# source for plugs?



## lownote (Jan 3, 2008)

I'm trying to run four wires from an aristo accessory swtch in a locomotive boiler to a phoenix soundcard in a tender. So I'd need some kind of plug. There are already 2 two-wire plugs running between the engine and tender. So I'd like to find one of those flat connectors, like LGB uses. My LGB Mogul has a ribbon cable cming off the loco that terminates in a flat connector. Hard to describe-I was thinking if I could find an eight pole, flat connector I could even glue it in place to make it look sort of like the floor between the tender and the lco.

Is there a good source for plugs like that? My local radio shack has a male/female make-it-yourself plug that's way too big and of very poor quality

Any ideas?


PS I know I could put the souncard in the loco and then just run two wires for the speaker cable back in the tender. But even then I'd need a source for plugs, and I'd ideally like to turn 3 two wire plugs nto one 6 wire plug


----------



## nkelsey (Jan 4, 2008)

Check these http://www.allelectronics.com/cgi-bin/item/CON-240/189/2-CONDUCTOR_LOCKING_CONNECTORS_W__LEADS_.html 
Be careful with polarity, sometimes the colors switch between batches. 

Nick


----------



## Bruce Chandler (Jan 2, 2008)

Not cheap, but you might want to take a look at the Miniatronics plugs.











I've used them on a couple of my locomotives.   Note that they are NOT keyed.


----------



## jimtyp (Jan 2, 2008)

The ones Bruce referenced are the ones I've used. I like them because they are very small. The downside can be: 
- they do not lock together (but I've never had them come undone) 
- they have a smaller amp rating - I think 1 amp (but I run 3 amps through them no problem) 
- they can be connected wrong (but the white dots are only on one side so I have not had a problem) 
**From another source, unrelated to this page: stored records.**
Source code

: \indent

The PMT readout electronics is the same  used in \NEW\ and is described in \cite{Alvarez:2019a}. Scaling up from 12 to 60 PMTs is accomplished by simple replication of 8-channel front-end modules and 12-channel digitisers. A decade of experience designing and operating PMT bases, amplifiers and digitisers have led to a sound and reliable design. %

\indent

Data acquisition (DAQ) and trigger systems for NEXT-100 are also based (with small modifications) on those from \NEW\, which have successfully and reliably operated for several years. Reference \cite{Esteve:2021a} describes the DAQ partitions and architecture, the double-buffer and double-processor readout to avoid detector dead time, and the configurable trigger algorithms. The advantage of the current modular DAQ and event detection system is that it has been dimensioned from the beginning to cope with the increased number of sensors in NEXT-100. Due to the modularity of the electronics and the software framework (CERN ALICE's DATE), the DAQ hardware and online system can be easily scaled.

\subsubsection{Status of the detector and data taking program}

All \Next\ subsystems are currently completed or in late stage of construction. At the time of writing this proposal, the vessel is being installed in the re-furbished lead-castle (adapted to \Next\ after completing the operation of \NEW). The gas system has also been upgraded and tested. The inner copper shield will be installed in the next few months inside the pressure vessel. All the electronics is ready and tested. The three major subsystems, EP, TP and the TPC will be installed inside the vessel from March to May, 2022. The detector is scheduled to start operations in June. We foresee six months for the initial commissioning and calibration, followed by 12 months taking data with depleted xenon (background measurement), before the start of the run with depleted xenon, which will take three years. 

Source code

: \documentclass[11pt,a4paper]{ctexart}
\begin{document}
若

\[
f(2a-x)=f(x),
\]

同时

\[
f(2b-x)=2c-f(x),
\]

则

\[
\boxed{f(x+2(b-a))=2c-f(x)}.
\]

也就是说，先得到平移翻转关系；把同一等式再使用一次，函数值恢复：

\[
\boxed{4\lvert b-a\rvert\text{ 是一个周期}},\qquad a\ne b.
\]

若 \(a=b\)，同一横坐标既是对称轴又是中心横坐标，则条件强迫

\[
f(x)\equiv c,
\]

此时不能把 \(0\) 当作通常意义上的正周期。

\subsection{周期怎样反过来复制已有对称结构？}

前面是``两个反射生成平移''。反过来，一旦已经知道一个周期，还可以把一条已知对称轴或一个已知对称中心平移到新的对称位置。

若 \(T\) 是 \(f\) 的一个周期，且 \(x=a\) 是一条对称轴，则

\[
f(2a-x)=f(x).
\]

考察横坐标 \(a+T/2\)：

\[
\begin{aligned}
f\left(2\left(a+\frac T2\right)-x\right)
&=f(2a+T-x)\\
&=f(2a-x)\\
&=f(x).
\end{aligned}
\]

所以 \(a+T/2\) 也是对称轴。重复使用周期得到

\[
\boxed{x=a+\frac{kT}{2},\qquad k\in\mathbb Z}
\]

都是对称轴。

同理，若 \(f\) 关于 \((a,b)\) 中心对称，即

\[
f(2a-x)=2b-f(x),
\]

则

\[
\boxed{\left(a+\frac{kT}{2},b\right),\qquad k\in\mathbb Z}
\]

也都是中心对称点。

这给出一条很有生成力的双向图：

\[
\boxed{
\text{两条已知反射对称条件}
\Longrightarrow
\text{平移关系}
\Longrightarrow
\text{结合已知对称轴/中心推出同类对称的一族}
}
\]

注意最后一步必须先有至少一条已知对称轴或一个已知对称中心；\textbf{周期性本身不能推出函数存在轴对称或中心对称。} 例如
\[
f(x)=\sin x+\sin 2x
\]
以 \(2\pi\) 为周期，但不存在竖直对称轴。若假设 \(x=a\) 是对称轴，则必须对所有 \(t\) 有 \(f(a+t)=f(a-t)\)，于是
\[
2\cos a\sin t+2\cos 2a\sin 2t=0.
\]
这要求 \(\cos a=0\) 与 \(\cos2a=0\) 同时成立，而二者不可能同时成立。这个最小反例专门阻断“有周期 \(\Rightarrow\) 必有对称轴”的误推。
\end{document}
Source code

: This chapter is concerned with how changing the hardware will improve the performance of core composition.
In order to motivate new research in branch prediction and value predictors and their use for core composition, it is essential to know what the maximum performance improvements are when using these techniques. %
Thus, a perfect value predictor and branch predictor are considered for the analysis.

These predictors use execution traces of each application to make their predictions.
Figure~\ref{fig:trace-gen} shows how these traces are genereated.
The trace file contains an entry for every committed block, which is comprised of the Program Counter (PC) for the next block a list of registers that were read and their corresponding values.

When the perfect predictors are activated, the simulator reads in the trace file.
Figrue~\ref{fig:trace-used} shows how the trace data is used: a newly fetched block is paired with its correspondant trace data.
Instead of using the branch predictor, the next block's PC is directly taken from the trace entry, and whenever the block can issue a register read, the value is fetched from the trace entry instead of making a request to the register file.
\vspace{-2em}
I used them in my Shay to provide power pickup from the 3rd truck to the motor in the loco and to provide DCC control to the rear light. I really like them.
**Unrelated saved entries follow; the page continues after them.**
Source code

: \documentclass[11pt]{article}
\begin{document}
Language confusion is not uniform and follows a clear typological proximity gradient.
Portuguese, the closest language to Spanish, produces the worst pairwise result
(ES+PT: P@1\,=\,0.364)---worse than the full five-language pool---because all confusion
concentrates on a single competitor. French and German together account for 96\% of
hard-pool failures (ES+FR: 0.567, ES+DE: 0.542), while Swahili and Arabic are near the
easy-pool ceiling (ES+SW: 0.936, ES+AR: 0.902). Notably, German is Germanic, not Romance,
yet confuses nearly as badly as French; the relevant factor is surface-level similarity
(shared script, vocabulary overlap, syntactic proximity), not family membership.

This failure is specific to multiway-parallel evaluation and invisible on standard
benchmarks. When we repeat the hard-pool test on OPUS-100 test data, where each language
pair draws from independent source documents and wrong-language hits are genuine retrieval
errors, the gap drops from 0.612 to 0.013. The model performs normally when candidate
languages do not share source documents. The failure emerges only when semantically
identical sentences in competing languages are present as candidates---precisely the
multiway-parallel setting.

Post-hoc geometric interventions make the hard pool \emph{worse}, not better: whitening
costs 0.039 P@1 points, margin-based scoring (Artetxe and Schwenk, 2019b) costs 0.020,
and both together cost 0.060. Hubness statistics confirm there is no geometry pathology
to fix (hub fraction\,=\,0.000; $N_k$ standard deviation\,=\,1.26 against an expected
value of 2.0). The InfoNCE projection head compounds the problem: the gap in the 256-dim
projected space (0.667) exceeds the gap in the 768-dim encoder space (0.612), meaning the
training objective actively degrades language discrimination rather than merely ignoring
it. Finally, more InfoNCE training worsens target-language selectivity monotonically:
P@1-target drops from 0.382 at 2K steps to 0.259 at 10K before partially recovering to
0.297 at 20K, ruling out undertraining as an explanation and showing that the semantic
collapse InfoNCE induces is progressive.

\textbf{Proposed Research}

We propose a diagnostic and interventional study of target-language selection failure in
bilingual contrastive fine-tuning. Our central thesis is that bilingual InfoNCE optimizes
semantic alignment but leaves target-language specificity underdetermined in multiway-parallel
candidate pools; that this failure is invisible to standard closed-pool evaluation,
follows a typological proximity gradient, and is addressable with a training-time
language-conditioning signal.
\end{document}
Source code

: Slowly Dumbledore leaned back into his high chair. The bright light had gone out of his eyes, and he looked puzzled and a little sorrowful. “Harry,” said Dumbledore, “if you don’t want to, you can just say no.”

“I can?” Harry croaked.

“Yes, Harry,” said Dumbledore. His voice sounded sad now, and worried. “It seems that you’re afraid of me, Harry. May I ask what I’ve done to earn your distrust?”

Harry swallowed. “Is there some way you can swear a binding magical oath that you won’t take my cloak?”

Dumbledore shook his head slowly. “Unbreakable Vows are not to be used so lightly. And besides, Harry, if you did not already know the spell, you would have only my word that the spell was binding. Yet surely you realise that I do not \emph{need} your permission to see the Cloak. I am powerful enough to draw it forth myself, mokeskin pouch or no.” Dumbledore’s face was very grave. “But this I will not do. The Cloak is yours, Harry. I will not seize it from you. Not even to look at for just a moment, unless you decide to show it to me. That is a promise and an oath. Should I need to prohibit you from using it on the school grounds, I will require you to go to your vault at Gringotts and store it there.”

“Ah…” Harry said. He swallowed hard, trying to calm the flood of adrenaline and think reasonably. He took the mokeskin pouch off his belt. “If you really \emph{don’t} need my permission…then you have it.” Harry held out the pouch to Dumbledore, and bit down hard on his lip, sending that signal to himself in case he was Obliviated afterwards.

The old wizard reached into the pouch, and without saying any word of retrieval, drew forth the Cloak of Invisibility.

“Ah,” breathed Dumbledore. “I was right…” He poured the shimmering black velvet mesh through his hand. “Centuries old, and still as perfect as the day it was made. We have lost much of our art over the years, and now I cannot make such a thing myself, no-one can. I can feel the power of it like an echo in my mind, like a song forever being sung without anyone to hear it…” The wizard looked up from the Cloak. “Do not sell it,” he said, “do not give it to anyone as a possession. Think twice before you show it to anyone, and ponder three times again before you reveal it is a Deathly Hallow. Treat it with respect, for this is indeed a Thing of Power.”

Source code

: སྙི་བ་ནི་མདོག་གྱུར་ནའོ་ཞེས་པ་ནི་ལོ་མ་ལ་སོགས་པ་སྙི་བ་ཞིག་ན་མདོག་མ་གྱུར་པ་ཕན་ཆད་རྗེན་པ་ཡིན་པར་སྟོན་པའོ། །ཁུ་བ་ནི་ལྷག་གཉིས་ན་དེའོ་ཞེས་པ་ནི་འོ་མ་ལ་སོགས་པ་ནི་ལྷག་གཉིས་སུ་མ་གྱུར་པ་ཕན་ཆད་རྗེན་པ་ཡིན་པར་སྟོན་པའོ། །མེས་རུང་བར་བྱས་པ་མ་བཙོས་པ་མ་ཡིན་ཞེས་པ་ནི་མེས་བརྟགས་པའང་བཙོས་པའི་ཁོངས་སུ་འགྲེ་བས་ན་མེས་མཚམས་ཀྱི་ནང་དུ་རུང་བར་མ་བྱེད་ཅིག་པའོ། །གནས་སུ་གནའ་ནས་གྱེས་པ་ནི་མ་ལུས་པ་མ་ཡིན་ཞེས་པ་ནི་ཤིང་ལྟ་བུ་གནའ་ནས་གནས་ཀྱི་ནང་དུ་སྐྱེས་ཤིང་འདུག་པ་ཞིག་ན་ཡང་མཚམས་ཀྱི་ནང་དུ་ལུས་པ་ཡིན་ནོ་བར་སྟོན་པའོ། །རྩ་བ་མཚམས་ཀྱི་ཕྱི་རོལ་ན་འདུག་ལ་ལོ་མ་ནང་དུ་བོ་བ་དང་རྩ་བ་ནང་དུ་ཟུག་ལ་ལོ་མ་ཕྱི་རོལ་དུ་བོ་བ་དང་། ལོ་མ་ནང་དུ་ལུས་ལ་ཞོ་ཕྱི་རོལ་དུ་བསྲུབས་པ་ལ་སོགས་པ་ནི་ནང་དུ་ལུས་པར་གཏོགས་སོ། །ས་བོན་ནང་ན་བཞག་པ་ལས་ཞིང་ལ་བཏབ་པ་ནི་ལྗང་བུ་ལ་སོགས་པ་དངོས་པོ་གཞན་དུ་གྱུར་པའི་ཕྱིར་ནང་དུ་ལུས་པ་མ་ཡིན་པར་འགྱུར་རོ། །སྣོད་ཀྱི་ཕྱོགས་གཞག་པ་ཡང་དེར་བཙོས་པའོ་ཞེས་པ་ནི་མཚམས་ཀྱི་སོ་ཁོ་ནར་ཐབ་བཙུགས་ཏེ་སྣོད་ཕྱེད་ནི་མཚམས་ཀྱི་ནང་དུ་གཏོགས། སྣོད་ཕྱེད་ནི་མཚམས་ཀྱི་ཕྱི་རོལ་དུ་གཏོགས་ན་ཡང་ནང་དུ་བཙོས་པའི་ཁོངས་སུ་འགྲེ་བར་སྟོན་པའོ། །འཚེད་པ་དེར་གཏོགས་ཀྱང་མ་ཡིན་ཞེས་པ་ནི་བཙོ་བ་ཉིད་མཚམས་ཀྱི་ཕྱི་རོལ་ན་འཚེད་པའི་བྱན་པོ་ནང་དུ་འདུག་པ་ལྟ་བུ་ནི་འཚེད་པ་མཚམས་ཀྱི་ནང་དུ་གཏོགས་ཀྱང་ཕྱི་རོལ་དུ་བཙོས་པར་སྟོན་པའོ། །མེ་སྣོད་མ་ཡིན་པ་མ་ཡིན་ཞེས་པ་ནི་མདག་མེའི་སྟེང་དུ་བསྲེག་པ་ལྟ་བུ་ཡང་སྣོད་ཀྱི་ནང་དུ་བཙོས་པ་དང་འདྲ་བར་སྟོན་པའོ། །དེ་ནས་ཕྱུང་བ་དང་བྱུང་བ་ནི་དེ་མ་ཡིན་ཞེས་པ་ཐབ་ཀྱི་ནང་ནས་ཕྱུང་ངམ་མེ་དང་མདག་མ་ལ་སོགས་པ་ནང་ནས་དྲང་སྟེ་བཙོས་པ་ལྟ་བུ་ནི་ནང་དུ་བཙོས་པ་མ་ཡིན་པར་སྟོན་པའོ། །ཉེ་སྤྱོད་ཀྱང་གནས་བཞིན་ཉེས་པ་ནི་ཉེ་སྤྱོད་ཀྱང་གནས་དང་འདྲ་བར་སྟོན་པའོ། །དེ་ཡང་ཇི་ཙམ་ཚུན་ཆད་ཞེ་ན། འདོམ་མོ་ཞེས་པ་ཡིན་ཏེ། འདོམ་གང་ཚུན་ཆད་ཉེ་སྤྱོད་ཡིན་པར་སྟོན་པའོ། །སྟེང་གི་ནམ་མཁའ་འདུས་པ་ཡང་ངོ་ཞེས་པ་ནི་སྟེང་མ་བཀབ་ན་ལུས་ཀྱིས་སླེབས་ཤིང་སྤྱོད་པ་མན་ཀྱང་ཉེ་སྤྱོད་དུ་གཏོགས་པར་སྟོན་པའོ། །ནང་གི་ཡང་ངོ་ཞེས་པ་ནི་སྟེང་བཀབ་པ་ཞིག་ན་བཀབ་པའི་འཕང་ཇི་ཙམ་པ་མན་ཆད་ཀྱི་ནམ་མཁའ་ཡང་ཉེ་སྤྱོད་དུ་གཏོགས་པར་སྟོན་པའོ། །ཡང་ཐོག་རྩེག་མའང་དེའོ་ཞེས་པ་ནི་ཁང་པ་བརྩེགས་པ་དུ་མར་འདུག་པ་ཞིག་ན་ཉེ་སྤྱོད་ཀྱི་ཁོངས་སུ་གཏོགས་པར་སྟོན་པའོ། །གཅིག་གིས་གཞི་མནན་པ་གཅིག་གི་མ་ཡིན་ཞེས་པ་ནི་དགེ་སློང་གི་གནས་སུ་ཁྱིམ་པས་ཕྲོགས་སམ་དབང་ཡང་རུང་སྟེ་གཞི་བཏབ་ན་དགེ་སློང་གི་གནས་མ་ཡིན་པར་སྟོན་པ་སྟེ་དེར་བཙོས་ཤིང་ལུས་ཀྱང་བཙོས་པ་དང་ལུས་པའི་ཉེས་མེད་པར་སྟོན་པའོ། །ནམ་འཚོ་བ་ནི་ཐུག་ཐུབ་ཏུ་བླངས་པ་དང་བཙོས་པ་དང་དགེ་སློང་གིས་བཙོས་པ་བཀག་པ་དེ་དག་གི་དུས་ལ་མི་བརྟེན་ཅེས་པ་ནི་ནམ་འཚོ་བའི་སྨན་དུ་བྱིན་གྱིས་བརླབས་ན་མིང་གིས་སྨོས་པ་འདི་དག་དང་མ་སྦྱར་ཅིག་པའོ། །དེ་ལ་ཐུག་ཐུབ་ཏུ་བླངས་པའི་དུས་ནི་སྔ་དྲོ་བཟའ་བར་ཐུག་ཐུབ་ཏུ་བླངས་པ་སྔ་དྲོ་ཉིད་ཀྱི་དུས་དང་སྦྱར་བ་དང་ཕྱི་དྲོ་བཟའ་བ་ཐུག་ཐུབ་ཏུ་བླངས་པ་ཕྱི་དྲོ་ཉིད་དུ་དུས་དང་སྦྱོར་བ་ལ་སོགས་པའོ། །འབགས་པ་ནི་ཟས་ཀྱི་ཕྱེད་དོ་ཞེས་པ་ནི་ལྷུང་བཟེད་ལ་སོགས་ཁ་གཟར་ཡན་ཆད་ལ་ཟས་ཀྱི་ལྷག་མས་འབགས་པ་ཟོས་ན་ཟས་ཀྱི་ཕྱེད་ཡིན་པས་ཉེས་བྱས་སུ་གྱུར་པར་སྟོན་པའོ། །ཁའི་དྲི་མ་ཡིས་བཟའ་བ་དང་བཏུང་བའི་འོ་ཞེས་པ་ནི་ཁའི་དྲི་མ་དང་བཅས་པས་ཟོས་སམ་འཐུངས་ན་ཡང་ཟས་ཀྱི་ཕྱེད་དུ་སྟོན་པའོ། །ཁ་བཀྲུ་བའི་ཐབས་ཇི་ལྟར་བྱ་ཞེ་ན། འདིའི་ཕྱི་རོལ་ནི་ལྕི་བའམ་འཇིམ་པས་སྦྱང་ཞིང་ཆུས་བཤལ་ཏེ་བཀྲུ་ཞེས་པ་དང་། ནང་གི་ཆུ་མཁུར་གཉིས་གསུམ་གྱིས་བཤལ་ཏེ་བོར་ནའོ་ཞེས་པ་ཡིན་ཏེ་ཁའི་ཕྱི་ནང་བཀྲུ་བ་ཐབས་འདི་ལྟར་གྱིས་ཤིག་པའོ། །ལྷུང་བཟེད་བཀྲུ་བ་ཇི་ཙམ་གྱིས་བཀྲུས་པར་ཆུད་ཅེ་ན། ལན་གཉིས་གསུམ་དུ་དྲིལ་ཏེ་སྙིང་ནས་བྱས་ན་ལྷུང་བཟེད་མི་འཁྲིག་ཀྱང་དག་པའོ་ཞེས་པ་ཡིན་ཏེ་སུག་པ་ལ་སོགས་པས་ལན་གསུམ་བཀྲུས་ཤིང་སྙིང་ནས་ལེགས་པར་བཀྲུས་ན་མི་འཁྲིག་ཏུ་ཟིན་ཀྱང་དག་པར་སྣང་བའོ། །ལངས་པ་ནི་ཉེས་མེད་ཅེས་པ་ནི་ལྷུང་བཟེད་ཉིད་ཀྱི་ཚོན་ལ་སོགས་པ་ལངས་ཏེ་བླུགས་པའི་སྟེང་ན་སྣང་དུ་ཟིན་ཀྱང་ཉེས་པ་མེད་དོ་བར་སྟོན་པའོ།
I wish Bachmann had used these on the K-27 instead of the ones they did which are freaking impossible to unplug/DesktopModules/NTForums/themes/mls/emoticons/crying.gif


----------



## aceinspp (Jan 2, 2008)

Also try going to the hobby shop that carries RC supplys as they have agood selection of the flat plugs.  Later RJD


----------



## Paul Norton (Jan 8, 2008)

All Electronics also sell 3, 4 and 6-pin connectors.
http://www.allelectronics.com/index.htmlwww.allelectronics.com/index.html


----------



## Dan Pierce (Jan 2, 2008)

I find the connector in scrapped computers. The front paned wiring harness has as many a 10 wires in a socket with multicolored wires attached. 
I am able to take off the pins from the mother board with a torch, just heat up the backside and slap the board on the ground. Parts fall off and are reuseable. 
Do this outdoors as too much heat creates fumes. great source for filter caps for those 5 volt regulators!!!


----------



## dbodnar (Jan 2, 2008)

I do the same as Dan and use old computer connectors - I have developed a relationship with the local computer recycler and have him salvage these connectors for me. You can purchase the male staking pins from any number of vendors so that you don't have to pull them from the motherboards. 

dave


----------



## Ward H (Jan 5, 2008)

Dean's Pins are available in 2, 3 & 4 pin versions. Should be available in RC shops and internet sites. Can carry a heavy load, are small and flat. 
I personnaly love the Minitronic plugs Bruce shows. I use them a lot in O scale and G scale. They are rated at 1 amp. I just tie two wires together if I need more than 1 amp. 

I also use the standard Aristo plugs I get from Allelectonics.


----------



## aceinspp (Jan 2, 2008)

Paul does anyone make a 8 pin locking connector?  Later RJD


----------



## Torby (Jan 2, 2008)

Wow! Bruce isn't kidding when he says, "Not cheap"!


----------



## hap (Jan 3, 2008)

8 pin all electronicshttp://www.allelectronics.com/cgi-bin/item/CON-88/189/2_8-PIN_CONNECTORS_W__HEADERS_.html keep going on site and they have more


----------



## Greg Elmassian (Jan 3, 2008)

R.J, I think you are looking for 2.5 mm pin spacing, the last unit is .1 inch... what is the spacing on your pins? 

Regards, Greg


----------